Effects of the Sri Lankan medicinal plant, Salacia reticulata, in rheumatoid arthritis

Salacia reticulata is a native plant of Sri Lanka. In the traditional medicine of Sri Lanka and India, Salacia reticulata bark is considered orally effective in the treatment of rheumatism, gonorrhea, skin disease and diabetes. We have investigated, both in vivo and in vitro, whether the leaf of Salacia reticulata (SRL) can ameliorate collagen antibody-induced arthritis (CAIA) in mice as the rheumatoid arthritis (RA) model. The mice were fed a lard containing chow diet (AIN-93G) or the same diet containing 1% (w/w) SRL powder. All mice were bred for 23 days.
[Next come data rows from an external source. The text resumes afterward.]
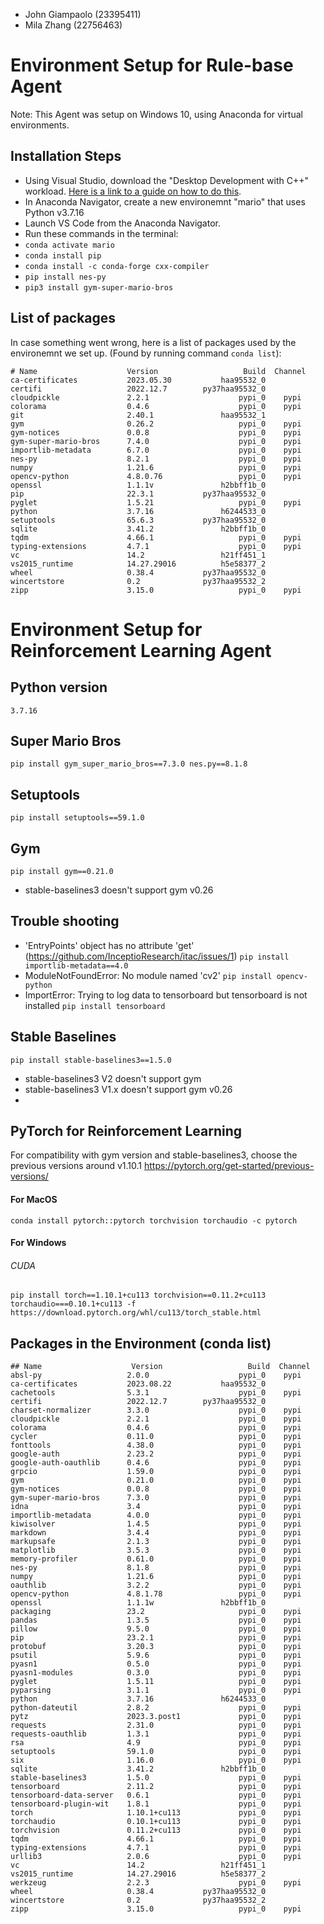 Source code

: -   John Giampaolo (23395411)
-   Mila Zhang (22756463)

# Environment Setup for Rule-base Agent

Note: This Agent was setup on Windows 10, using Anaconda for virtual environments.

## Installation Steps

-   Using Visual Studio, download the "Desktop Development with C++" workload. [Here is a link to a guide on how to do this](https://learn.microsoft.com/en-us/visualstudio/install/modify-visual-studio?view=vs-2022).
-   In Anaconda Navigator, create a new environemnt "mario" that uses Python v3.7.16
-   Launch VS Code from the Anaconda Navigator.
-   Run these commands in the terminal:
-   `conda activate mario`
-   `conda install pip`
-   `conda install -c conda-forge cxx-compiler`
-   `pip install nes-py`
-   `pip3 install gym-super-mario-bros`

## List of packages

In case something went wrong, here is a list of packages used by the environemnt we set up. (Found by running command `conda list`):

```
# Name                    Version                   Build  Channel
ca-certificates           2023.05.30           haa95532_0
certifi                   2022.12.7        py37haa95532_0
cloudpickle               2.2.1                    pypi_0    pypi
colorama                  0.4.6                    pypi_0    pypi
git                       2.40.1               haa95532_1
gym                       0.26.2                   pypi_0    pypi
gym-notices               0.0.8                    pypi_0    pypi
gym-super-mario-bros      7.4.0                    pypi_0    pypi
importlib-metadata        6.7.0                    pypi_0    pypi
nes-py                    8.2.1                    pypi_0    pypi
numpy                     1.21.6                   pypi_0    pypi
opencv-python             4.8.0.76                 pypi_0    pypi
openssl                   1.1.1v               h2bbff1b_0
pip                       22.3.1           py37haa95532_0
pyglet                    1.5.21                   pypi_0    pypi
python                    3.7.16               h6244533_0
setuptools                65.6.3           py37haa95532_0
sqlite                    3.41.2               h2bbff1b_0
tqdm                      4.66.1                   pypi_0    pypi
typing-extensions         4.7.1                    pypi_0    pypi
vc                        14.2                 h21ff451_1
vs2015_runtime            14.27.29016          h5e58377_2
wheel                     0.38.4           py37haa95532_0
wincertstore              0.2              py37haa95532_2
zipp                      3.15.0                   pypi_0    pypi
```

# Environment Setup for Reinforcement Learning Agent

## Python version

`3.7.16`

## Super Mario Bros

`pip install gym_super_mario_bros==7.3.0 nes.py==8.1.8`

## Setuptools

`pip install setuptools==59.1.0`

## Gym

`pip install gym==0.21.0`

-   stable-baselines3 doesn't support gym v0.26

## Trouble shooting

-   'EntryPoints' object has no attribute 'get' (https://github.com/InceptioResearch/itac/issues/1)
    `pip install importlib-metadata==4.0`
-   ModuleNotFoundError: No module named 'cv2'
    `pip install opencv-python`
-   ImportError: Trying to log data to tensorboard but tensorboard is not installed
    `pip install tensorboard`

## Stable Baselines

`pip install stable-baselines3==1.5.0`

-   stable-baselines3 V2 doesn't support gym
-   stable-baselines3 V1.x doesn't support gym v0.26
-

## PyTorch for Reinforcement Learning

For compatibility with gym version and stable-baselines3, choose the previous versions around v1.10.1
https://pytorch.org/get-started/previous-versions/

#### For MacOS

`conda install pytorch::pytorch torchvision torchaudio -c pytorch`

#### For Windows

###### CUDA

`pip install torch==1.10.1+cu113 torchvision==0.11.2+cu113 torchaudio===0.10.1+cu113 -f https://download.pytorch.org/whl/cu113/torch_stable.html`

## Packages in the Environment (conda list)

```
## Name                    Version                   Build  Channel
absl-py                   2.0.0                    pypi_0    pypi
ca-certificates           2023.08.22           haa95532_0
cachetools                5.3.1                    pypi_0    pypi
certifi                   2022.12.7        py37haa95532_0
charset-normalizer        3.3.0                    pypi_0    pypi
cloudpickle               2.2.1                    pypi_0    pypi
colorama                  0.4.6                    pypi_0    pypi
cycler                    0.11.0                   pypi_0    pypi
fonttools                 4.38.0                   pypi_0    pypi
google-auth               2.23.2                   pypi_0    pypi
google-auth-oauthlib      0.4.6                    pypi_0    pypi
grpcio                    1.59.0                   pypi_0    pypi
gym                       0.21.0                   pypi_0    pypi
gym-notices               0.0.8                    pypi_0    pypi
gym-super-mario-bros      7.3.0                    pypi_0    pypi
idna                      3.4                      pypi_0    pypi
importlib-metadata        4.0.0                    pypi_0    pypi
kiwisolver                1.4.5                    pypi_0    pypi
markdown                  3.4.4                    pypi_0    pypi
markupsafe                2.1.3                    pypi_0    pypi
matplotlib                3.5.3                    pypi_0    pypi
memory-profiler           0.61.0                   pypi_0    pypi
nes-py                    8.1.8                    pypi_0    pypi
numpy                     1.21.6                   pypi_0    pypi
oauthlib                  3.2.2                    pypi_0    pypi
opencv-python             4.8.1.78                 pypi_0    pypi
openssl                   1.1.1w               h2bbff1b_0
packaging                 23.2                     pypi_0    pypi
pandas                    1.3.5                    pypi_0    pypi
pillow                    9.5.0                    pypi_0    pypi
pip                       23.2.1                   pypi_0    pypi
protobuf                  3.20.3                   pypi_0    pypi
psutil                    5.9.6                    pypi_0    pypi
pyasn1                    0.5.0                    pypi_0    pypi
pyasn1-modules            0.3.0                    pypi_0    pypi
pyglet                    1.5.11                   pypi_0    pypi
pyparsing                 3.1.1                    pypi_0    pypi
python                    3.7.16               h6244533_0
python-dateutil           2.8.2                    pypi_0    pypi
pytz                      2023.3.post1             pypi_0    pypi
requests                  2.31.0                   pypi_0    pypi
requests-oauthlib         1.3.1                    pypi_0    pypi
rsa                       4.9                      pypi_0    pypi
setuptools                59.1.0                   pypi_0    pypi
six                       1.16.0                   pypi_0    pypi
sqlite                    3.41.2               h2bbff1b_0
stable-baselines3         1.5.0                    pypi_0    pypi
tensorboard               2.11.2                   pypi_0    pypi
tensorboard-data-server   0.6.1                    pypi_0    pypi
tensorboard-plugin-wit    1.8.1                    pypi_0    pypi
torch                     1.10.1+cu113             pypi_0    pypi
torchaudio                0.10.1+cu113             pypi_0    pypi
torchvision               0.11.2+cu113             pypi_0    pypi
tqdm                      4.66.1                   pypi_0    pypi
typing-extensions         4.7.1                    pypi_0    pypi
urllib3                   2.0.6                    pypi_0    pypi
vc                        14.2                 h21ff451_1
vs2015_runtime            14.27.29016          h5e58377_2
werkzeug                  2.2.3                    pypi_0    pypi
wheel                     0.38.4           py37haa95532_0
wincertstore              0.2              py37haa95532_2
zipp                      3.15.0                   pypi_0    pypi
```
On day 7 or 14 after LPS injection, mice were killed, and tissue and blood samples were collected. Histological analysis was performed, and serum levels of inflammatory mediators and the mRNA levels of inflammation-related genes and osteoclast-related genes were measured. SRL treatment ameliorated the rapid initial paw swelling, inflammatory cells infiltration, skeletal tissues damage, osteoclast activation and the mRNA levels for osteoclast-related genes compared with the CAIA mice. However, the serum and mRNA levels of inflammatory mediators did not differ between the CAIA mice and the SRL-treated mice. SRL might reduce the inflammatory cells induction and skeletal tissue degradation by CAIA by the regulating osteoclastogenesis.